● Required action
Your answer must be the line holding "simply produces another" followed by every later line through the end of the entries, exactly as written.

● Provided data
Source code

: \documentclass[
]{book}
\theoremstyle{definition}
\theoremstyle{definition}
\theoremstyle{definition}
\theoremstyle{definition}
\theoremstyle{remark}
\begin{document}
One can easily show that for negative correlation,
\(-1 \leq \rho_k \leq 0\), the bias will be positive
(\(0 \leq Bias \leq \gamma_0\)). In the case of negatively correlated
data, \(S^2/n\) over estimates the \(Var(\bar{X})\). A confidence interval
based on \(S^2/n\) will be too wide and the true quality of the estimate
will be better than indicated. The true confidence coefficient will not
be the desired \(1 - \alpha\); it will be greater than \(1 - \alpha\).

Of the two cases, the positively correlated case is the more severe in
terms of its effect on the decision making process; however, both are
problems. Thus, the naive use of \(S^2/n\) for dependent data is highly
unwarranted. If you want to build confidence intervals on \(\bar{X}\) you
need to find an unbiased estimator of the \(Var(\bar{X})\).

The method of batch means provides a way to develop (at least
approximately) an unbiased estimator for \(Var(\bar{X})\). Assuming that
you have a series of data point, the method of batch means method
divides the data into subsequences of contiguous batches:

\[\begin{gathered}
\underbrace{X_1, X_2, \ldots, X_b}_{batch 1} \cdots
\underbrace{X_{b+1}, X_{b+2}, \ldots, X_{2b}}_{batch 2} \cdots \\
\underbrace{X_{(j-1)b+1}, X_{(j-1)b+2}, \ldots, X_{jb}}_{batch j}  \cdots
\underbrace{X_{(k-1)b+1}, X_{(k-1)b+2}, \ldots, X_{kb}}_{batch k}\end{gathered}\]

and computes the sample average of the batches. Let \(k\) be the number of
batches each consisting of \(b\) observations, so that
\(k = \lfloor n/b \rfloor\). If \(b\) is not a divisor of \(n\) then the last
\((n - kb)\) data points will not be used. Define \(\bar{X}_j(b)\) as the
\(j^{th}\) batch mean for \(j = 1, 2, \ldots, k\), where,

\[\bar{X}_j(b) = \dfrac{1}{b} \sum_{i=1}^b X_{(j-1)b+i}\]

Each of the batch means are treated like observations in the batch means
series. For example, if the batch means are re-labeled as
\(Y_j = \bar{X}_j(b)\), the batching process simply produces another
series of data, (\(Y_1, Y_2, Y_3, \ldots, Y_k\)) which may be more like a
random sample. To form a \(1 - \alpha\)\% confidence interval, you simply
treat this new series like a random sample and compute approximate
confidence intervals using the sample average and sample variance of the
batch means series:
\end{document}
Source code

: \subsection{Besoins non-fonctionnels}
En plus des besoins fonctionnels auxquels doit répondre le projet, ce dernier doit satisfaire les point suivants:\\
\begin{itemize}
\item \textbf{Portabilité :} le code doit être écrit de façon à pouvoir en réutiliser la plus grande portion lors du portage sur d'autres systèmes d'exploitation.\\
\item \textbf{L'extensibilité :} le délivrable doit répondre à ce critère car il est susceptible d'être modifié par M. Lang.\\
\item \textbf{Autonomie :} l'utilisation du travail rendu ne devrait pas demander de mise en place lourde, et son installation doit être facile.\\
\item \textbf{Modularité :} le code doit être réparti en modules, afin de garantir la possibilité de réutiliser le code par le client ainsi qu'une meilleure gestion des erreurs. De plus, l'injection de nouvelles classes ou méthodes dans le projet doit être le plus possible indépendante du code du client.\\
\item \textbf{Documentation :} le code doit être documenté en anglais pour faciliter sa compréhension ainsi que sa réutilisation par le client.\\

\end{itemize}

● Answer to this exercise
\(Y_j = \bar{X}_j(b)\), the batching process simply produces another
series of data, (\(Y_1, Y_2, Y_3, \ldots, Y_k\)) which may be more like a
random sample. To form a \(1 - \alpha\)\% confidence interval, you simply
treat this new series like a random sample and compute approximate
confidence intervals using the sample average and sample variance of the
batch means series:
\end{document}
Source code

: \subsection{Besoins non-fonctionnels}
En plus des besoins fonctionnels auxquels doit répondre le projet, ce dernier doit satisfaire les point suivants:\\
\begin{itemize}
\item \textbf{Portabilité :} le code doit être écrit de façon à pouvoir en réutiliser la plus grande portion lors du portage sur d'autres systèmes d'exploitation.\\
\item \textbf{L'extensibilité :} le délivrable doit répondre à ce critère car il est susceptible d'être modifié par M. Lang.\\
\item \textbf{Autonomie :} l'utilisation du travail rendu ne devrait pas demander de mise en place lourde, et son installation doit être facile.\\
\item \textbf{Modularité :} le code doit être réparti en modules, afin de garantir la possibilité de réutiliser le code par le client ainsi qu'une meilleure gestion des erreurs. De plus, l'injection de nouvelles classes ou méthodes dans le projet doit être le plus possible indépendante du code du client.\\
\item \textbf{Documentation :} le code doit être documenté en anglais pour faciliter sa compréhension ainsi que sa réutilisation par le client.\\

\end{itemize}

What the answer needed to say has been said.